- **Data extracts**
============

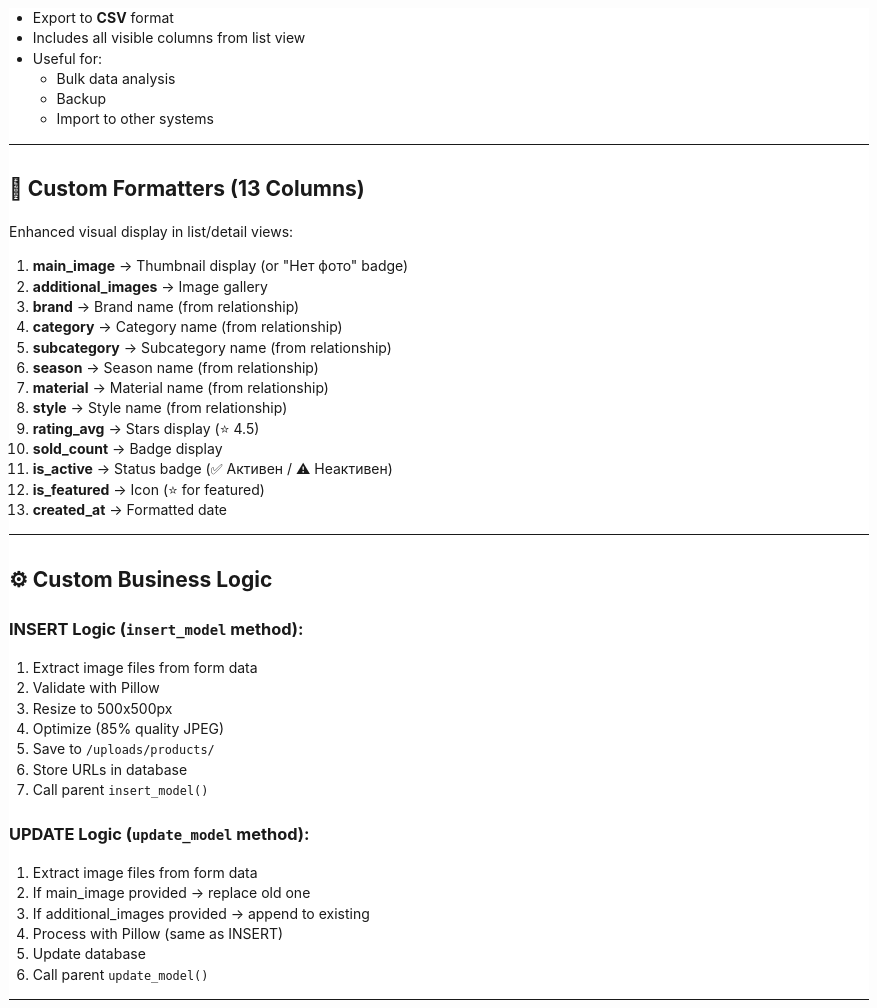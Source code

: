 - Export to **CSV** format
- Includes all visible columns from list view
- Useful for:
  - Bulk data analysis
  - Backup
  - Import to other systems

---

## 🎨 Custom Formatters (13 Columns)

Enhanced visual display in list/detail views:

1. **main_image** → Thumbnail display (or "Нет фото" badge)
2. **additional_images** → Image gallery
3. **brand** → Brand name (from relationship)
4. **category** → Category name (from relationship)
5. **subcategory** → Subcategory name (from relationship)
6. **season** → Season name (from relationship)
7. **material** → Material name (from relationship)
8. **style** → Style name (from relationship)
9. **rating_avg** → Stars display (⭐ 4.5)
10. **sold_count** → Badge display
11. **is_active** → Status badge (✅ Активен / ⚠️ Неактивен)
12. **is_featured** → Icon (⭐ for featured)
13. **created_at** → Formatted date

---

## ⚙️ Custom Business Logic

### INSERT Logic (`insert_model` method):

1. Extract image files from form data
2. Validate with Pillow
3. Resize to 500x500px
4. Optimize (85% quality JPEG)
5. Save to `/uploads/products/`
6. Store URLs in database
7. Call parent `insert_model()`

### UPDATE Logic (`update_model` method):

1. Extract image files from form data
2. If main_image provided → replace old one
3. If additional_images provided → append to existing
4. Process with Pillow (same as INSERT)
5. Update database
6. Call parent `update_model()`

---

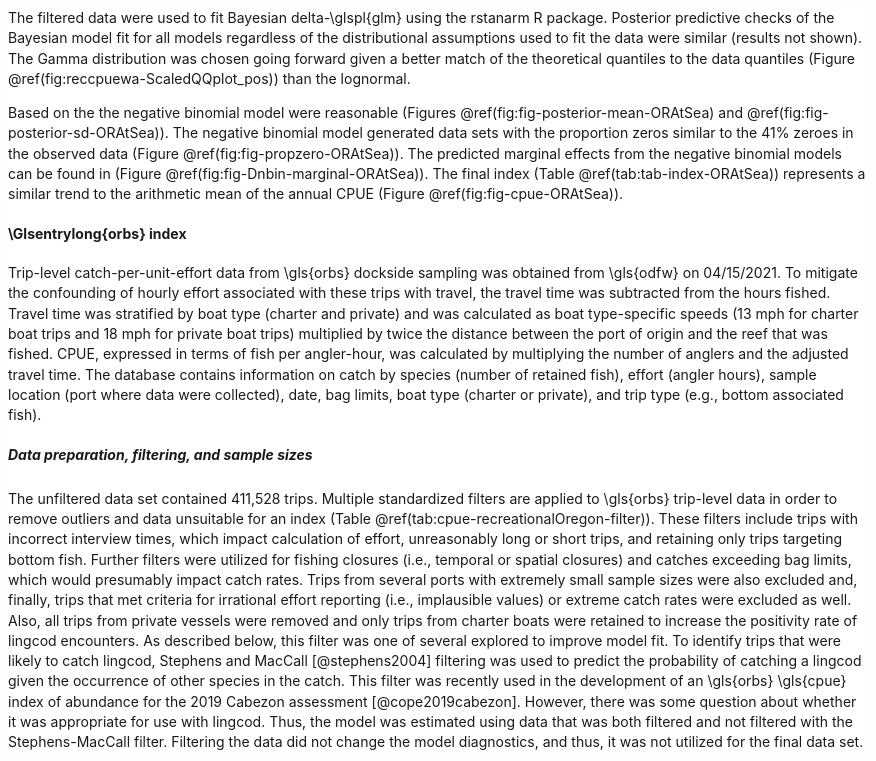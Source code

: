 The filtered data were used to fit Bayesian delta-\glspl{glm} using the rstanarm R package.
Posterior predictive checks of the Bayesian model fit for all models
regardless of the distributional assumptions used to fit the data were similar (results not shown).
The Gamma distribution was chosen going forward given a better match of the
theoretical quantiles to the data quantiles (Figure \@ref(fig:reccpuewa-ScaledQQplot_pos))
than the lognormal.

Based on the the negative binomial model were reasonable
(Figures \@ref(fig:fig-posterior-mean-ORAtSea) and \@ref(fig:fig-posterior-sd-ORAtSea)). The negative binomial model generated data sets with the proportion zeros similar to the
41%
zeroes in the observed data 
(Figure \@ref(fig:fig-propzero-ORAtSea)). The predicted marginal effects from 
the negative binomial models can be found in (Figure \@ref(fig:fig-Dnbin-marginal-ORAtSea)). The 
final index (Table \@ref(tab:tab-index-ORAtSea)) 
represents a similar trend to the arithmetic mean of the annual CPUE (Figure \@ref(fig:fig-cpue-ORAtSea)).

#### \Glsentrylong{orbs} index

Trip-level catch-per-unit-effort data from \gls{orbs} dockside sampling was
obtained from \gls{odfw} on 04/15/2021. To mitigate the confounding of hourly
effort associated with these trips with travel, the travel time was
subtracted from the hours fished. Travel time was stratified by boat type
(charter and private) and was calculated as boat type-specific speeds (13 mph
for charter boat trips and 18 mph for private boat trips) multiplied by twice
the distance between the port of origin and the reef that was fished. CPUE,
expressed in terms of fish per angler-hour, was calculated by multiplying the
number of anglers and the adjusted travel time. The database contains
information on catch by species (number of retained fish), effort
(angler hours), sample location (port where data were collected), date, bag
limits, boat type (charter or private), and trip type (e.g., bottom
associated fish).

##### Data preparation, filtering, and sample sizes

The unfiltered data set contained 411,528 trips. Multiple standardized filters
are applied to \gls{orbs} trip-level data in order to remove outliers and
data unsuitable for an index (Table \@ref(tab:cpue-recreationalOregon-filter)).
These filters include trips with incorrect interview times, which impact
calculation of effort, unreasonably long or short trips, and retaining only
trips targeting bottom fish. Further filters were utilized for fishing closures
(i.e., temporal or spatial closures) and catches exceeding bag limits, which
would presumably impact catch rates. Trips from several ports with extremely
small sample sizes were also excluded and, finally, trips that met criteria
for irrational effort reporting (i.e., implausible values) or extreme catch
rates were excluded as well. Also, all trips from private vessels were removed
and only trips from charter boats were retained to increase the positivity
rate of lingcod encounters.
As described below, this filter was one of several explored to
improve model fit. To identify trips that were likely to catch lingcod,
Stephens and MacCall [@stephens2004] filtering was used to
predict the probability of catching a
lingcod given the occurrence of other species in the catch.
This filter was recently used in the development of an
\gls{orbs} \gls{cpue} index of abundance for
the 2019 Cabezon assessment [@cope2019cabezon]. However, there was some
question about whether it was appropriate for use with lingcod.
Thus, the model was estimated using data that was both filtered and
not filtered with the Stephens-MacCall filter.
Filtering the data did not change the model diagnostics, and thus, it
was not utilized for the final data set.
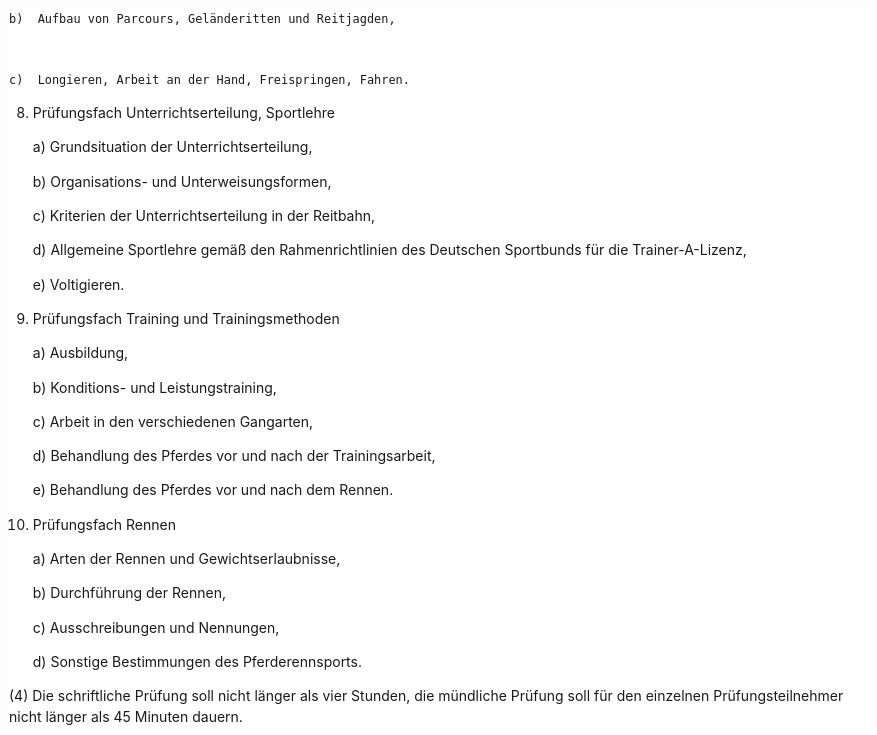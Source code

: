
    b)  Aufbau von Parcours, Geländeritten und Reitjagden,


    c)  Longieren, Arbeit an der Hand, Freispringen, Fahren.





8.  Prüfungsfach Unterrichtserteilung, Sportlehre

    a)  Grundsituation der Unterrichtserteilung,


    b)  Organisations- und Unterweisungsformen,


    c)  Kriterien der Unterrichtserteilung in der Reitbahn,


    d)  Allgemeine Sportlehre gemäß den Rahmenrichtlinien des Deutschen
        Sportbunds für die Trainer-A-Lizenz,


    e)  Voltigieren.





9.  Prüfungsfach Training und Trainingsmethoden

    a)  Ausbildung,


    b)  Konditions- und Leistungstraining,


    c)  Arbeit in den verschiedenen Gangarten,


    d)  Behandlung des Pferdes vor und nach der Trainingsarbeit,


    e)  Behandlung des Pferdes vor und nach dem Rennen.





10. Prüfungsfach Rennen

    a)  Arten der Rennen und Gewichtserlaubnisse,


    b)  Durchführung der Rennen,


    c)  Ausschreibungen und Nennungen,


    d)  Sonstige Bestimmungen des Pferderennsports.







(4) Die schriftliche Prüfung soll nicht länger als vier Stunden, die
mündliche Prüfung soll für den einzelnen Prüfungsteilnehmer nicht
länger als 45 Minuten dauern.
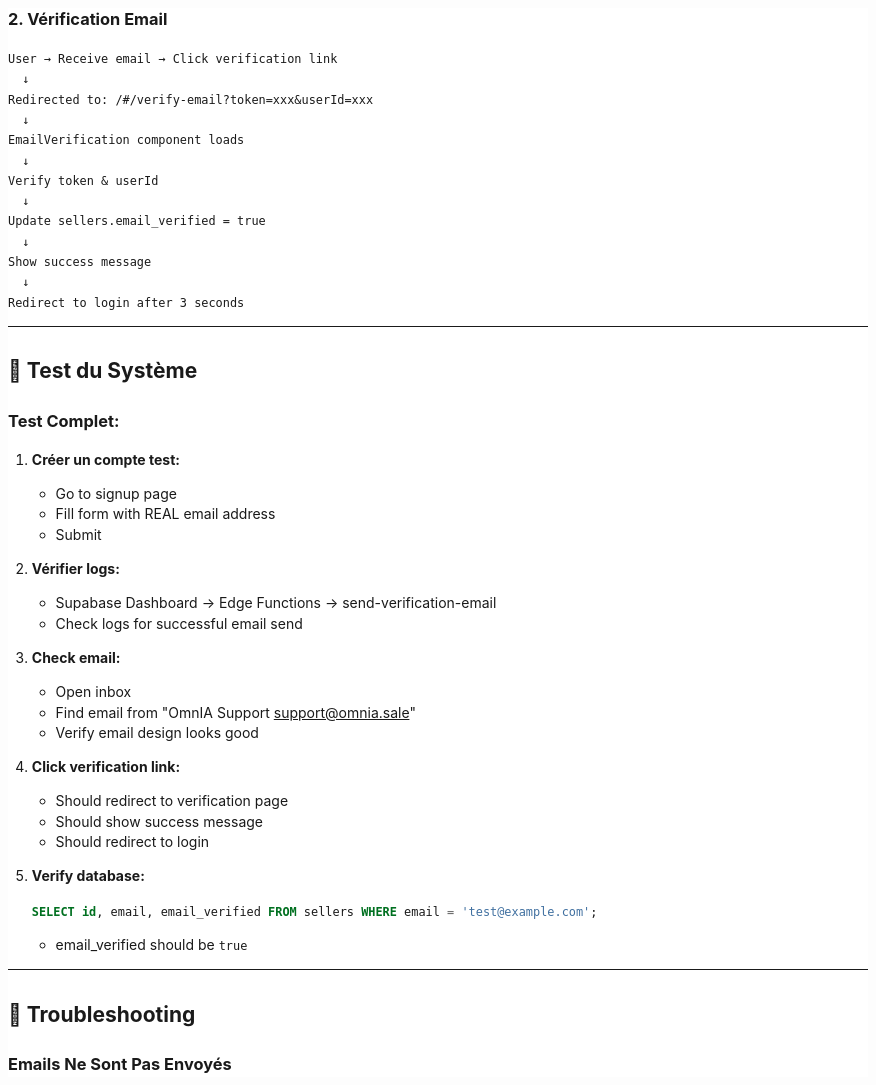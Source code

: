### 2. Vérification Email
```
User → Receive email → Click verification link
  ↓
Redirected to: /#/verify-email?token=xxx&userId=xxx
  ↓
EmailVerification component loads
  ↓
Verify token & userId
  ↓
Update sellers.email_verified = true
  ↓
Show success message
  ↓
Redirect to login after 3 seconds
```

---

## 🧪 Test du Système

### Test Complet:

1. **Créer un compte test:**
   - Go to signup page
   - Fill form with REAL email address
   - Submit

2. **Vérifier logs:**
   - Supabase Dashboard → Edge Functions → send-verification-email
   - Check logs for successful email send

3. **Check email:**
   - Open inbox
   - Find email from "OmnIA Support <support@omnia.sale>"
   - Verify email design looks good

4. **Click verification link:**
   - Should redirect to verification page
   - Should show success message
   - Should redirect to login

5. **Verify database:**
   ```sql
   SELECT id, email, email_verified FROM sellers WHERE email = 'test@example.com';
   ```
   - email_verified should be `true`

---

## 🐛 Troubleshooting

### Emails Ne Sont Pas Envoyés
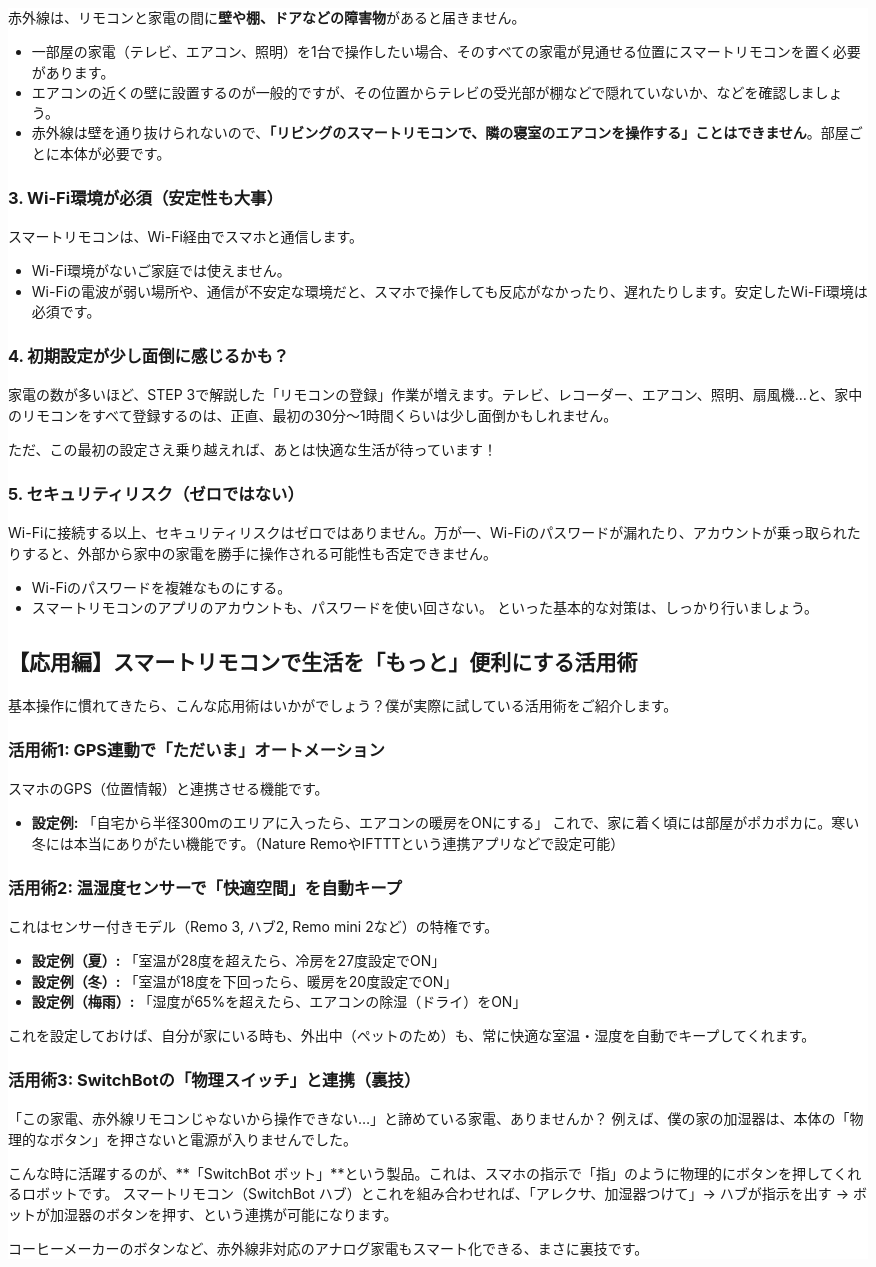 赤外線は、リモコンと家電の間に**壁や棚、ドアなどの障害物**があると届きません。
* 一部屋の家電（テレビ、エアコン、照明）を1台で操作したい場合、そのすべての家電が見通せる位置にスマートリモコンを置く必要があります。
* エアコンの近くの壁に設置するのが一般的ですが、その位置からテレビの受光部が棚などで隠れていないか、などを確認しましょう。
* 赤外線は壁を通り抜けられないので、**「リビングのスマートリモコンで、隣の寝室のエアコンを操作する」ことはできません**。部屋ごとに本体が必要です。

### 3. Wi-Fi環境が必須（安定性も大事）

スマートリモコンは、Wi-Fi経由でスマホと通信します。
* Wi-Fi環境がないご家庭では使えません。
* Wi-Fiの電波が弱い場所や、通信が不安定な環境だと、スマホで操作しても反応がなかったり、遅れたりします。安定したWi-Fi環境は必須です。

### 4. 初期設定が少し面倒に感じるかも？

家電の数が多いほど、STEP 3で解説した「リモコンの登録」作業が増えます。テレビ、レコーダー、エアコン、照明、扇風機…と、家中のリモコンをすべて登録するのは、正直、最初の30分〜1時間くらいは少し面倒かもしれません。

ただ、この最初の設定さえ乗り越えれば、あとは快適な生活が待っています！

### 5. セキュリティリスク（ゼロではない）

Wi-Fiに接続する以上、セキュリティリスクはゼロではありません。万が一、Wi-Fiのパスワードが漏れたり、アカウントが乗っ取られたりすると、外部から家中の家電を勝手に操作される可能性も否定できません。
* Wi-Fiのパスワードを複雑なものにする。
* スマートリモコンのアプリのアカウントも、パスワードを使い回さない。
といった基本的な対策は、しっかり行いましょう。

## 【応用編】スマートリモコンで生活を「もっと」便利にする活用術

基本操作に慣れてきたら、こんな応用術はいかがでしょう？僕が実際に試している活用術をご紹介します。

### 活用術1: GPS連動で「ただいま」オートメーション

スマホのGPS（位置情報）と連携させる機能です。
* **設定例:** 「自宅から半径300mのエリアに入ったら、エアコンの暖房をONにする」
これで、家に着く頃には部屋がポカポカに。寒い冬には本当にありがたい機能です。（Nature RemoやIFTTTという連携アプリなどで設定可能）

### 活用術2: 温湿度センサーで「快適空間」を自動キープ

これはセンサー付きモデル（Remo 3, ハブ2, Remo mini 2など）の特権です。
* **設定例（夏）:** 「室温が28度を超えたら、冷房を27度設定でON」
* **設定例（冬）:** 「室温が18度を下回ったら、暖房を20度設定でON」
* **設定例（梅雨）:** 「湿度が65%を超えたら、エアコンの除湿（ドライ）をON」

これを設定しておけば、自分が家にいる時も、外出中（ペットのため）も、常に快適な室温・湿度を自動でキープしてくれます。

### 活用術3: SwitchBotの「物理スイッチ」と連携（裏技）

「この家電、赤外線リモコンじゃないから操作できない…」と諦めている家電、ありませんか？
例えば、僕の家の加湿器は、本体の「物理的なボタン」を押さないと電源が入りませんでした。

こんな時に活躍するのが、**「SwitchBot ボット」**という製品。これは、スマホの指示で「指」のように物理的にボタンを押してくれるロボットです。
スマートリモコン（SwitchBot ハブ）とこれを組み合わせれば、「アレクサ、加湿器つけて」→ ハブが指示を出す → ボットが加湿器のボタンを押す、という連携が可能になります。

コーヒーメーカーのボタンなど、赤外線非対応のアナログ家電もスマート化できる、まさに裏技です。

============

- **Exercise brief**
Beginning at the line above that contains "As described below, this" and going on through the line that contains "Hand, Freispringen, Fahren.", please copy every line exactly, leaving the pictures out and adding nothing.

- **Result of this task**
As described below, this filter was one of several explored to
improve model fit. To identify trips that were likely to catch lingcod,
Stephens and MacCall [@stephens2004] filtering was used to
predict the probability of catching a
lingcod given the occurrence of other species in the catch.
This filter was recently used in the development of an
\gls{orbs} \gls{cpue} index of abundance for
the 2019 Cabezon assessment [@cope2019cabezon]. However, there was some
question about whether it was appropriate for use with lingcod.
Thus, the model was estimated using data that was both filtered and
not filtered with the Stephens-MacCall filter.
Filtering the data did not change the model diagnostics, and thus, it
was not utilized for the final data set.
Source code

:
    b)  Aufbau von Parcours, Geländeritten und Reitjagden,


    c)  Longieren, Arbeit an der Hand, Freispringen, Fahren.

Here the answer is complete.